### TASK TO CARRY OUT
Only lines with the word "ressection" belong in the answer; copy them from the records below.

Records from a data source:
::::::::

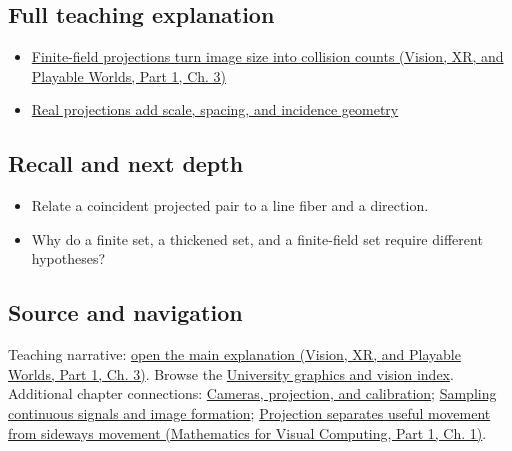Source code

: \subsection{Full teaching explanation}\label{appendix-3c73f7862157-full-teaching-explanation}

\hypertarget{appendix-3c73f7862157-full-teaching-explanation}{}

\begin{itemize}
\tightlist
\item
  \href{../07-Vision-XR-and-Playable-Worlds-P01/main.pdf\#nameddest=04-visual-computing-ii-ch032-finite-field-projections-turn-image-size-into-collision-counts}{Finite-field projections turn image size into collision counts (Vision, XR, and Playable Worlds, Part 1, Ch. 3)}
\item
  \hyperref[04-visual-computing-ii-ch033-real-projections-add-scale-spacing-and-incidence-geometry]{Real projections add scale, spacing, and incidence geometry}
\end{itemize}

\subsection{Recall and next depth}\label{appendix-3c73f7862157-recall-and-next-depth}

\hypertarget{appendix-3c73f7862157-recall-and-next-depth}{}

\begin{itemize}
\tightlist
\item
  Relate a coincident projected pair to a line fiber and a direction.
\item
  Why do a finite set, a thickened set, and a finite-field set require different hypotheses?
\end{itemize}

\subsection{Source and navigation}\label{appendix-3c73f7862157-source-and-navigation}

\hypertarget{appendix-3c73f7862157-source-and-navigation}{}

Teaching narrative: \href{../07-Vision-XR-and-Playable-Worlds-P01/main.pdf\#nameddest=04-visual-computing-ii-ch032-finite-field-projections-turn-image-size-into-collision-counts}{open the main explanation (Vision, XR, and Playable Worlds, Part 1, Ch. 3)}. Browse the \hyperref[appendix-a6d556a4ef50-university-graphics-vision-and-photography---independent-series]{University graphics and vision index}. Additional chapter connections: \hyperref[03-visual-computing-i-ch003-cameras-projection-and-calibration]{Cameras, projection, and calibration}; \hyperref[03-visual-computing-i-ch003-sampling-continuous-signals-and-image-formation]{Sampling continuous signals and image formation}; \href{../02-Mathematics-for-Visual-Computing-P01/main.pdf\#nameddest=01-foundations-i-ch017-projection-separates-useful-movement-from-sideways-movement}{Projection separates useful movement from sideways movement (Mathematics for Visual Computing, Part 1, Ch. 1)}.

::::::::

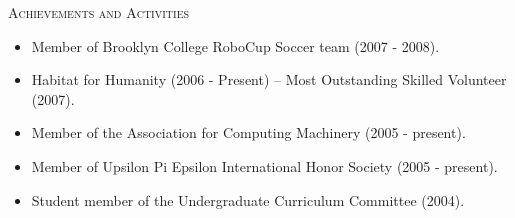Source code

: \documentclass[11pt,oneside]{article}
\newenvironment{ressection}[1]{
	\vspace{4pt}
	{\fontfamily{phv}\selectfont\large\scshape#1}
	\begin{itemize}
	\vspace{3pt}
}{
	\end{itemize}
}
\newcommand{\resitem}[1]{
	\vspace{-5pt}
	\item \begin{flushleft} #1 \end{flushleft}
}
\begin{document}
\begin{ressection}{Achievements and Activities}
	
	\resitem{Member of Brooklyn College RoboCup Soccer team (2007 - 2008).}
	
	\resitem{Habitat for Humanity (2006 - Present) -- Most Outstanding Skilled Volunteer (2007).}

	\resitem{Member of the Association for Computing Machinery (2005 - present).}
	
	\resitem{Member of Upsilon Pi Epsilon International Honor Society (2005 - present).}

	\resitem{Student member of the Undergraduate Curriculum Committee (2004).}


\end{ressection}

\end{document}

::::::::

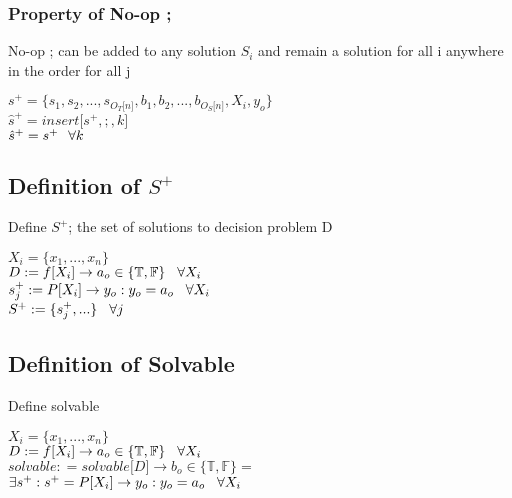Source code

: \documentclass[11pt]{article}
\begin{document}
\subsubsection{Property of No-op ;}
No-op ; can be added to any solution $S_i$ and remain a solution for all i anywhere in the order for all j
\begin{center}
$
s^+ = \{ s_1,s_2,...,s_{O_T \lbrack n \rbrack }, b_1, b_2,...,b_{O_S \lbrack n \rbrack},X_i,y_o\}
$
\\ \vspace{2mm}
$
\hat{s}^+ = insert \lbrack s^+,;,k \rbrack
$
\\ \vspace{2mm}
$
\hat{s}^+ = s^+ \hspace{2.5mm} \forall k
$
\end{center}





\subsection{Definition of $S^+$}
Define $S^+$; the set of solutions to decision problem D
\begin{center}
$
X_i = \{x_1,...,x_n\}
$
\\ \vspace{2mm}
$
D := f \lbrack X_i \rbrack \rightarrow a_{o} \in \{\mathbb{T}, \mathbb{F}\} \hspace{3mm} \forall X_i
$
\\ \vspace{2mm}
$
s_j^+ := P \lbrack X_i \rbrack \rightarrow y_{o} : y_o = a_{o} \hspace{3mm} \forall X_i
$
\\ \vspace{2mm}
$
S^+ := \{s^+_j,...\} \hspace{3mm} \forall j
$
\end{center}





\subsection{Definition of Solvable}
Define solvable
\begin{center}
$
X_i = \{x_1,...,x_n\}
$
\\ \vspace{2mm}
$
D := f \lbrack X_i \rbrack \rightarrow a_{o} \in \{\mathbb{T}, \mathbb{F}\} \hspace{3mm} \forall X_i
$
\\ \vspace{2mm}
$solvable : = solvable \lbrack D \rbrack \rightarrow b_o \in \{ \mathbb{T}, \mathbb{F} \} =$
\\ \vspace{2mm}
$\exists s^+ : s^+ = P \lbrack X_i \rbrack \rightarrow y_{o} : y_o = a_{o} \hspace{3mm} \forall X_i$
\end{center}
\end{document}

::::::::

### ANSWER SPACE
\newenvironment{ressection}[1]{
\begin{ressection}{Achievements and Activities}
\end{ressection}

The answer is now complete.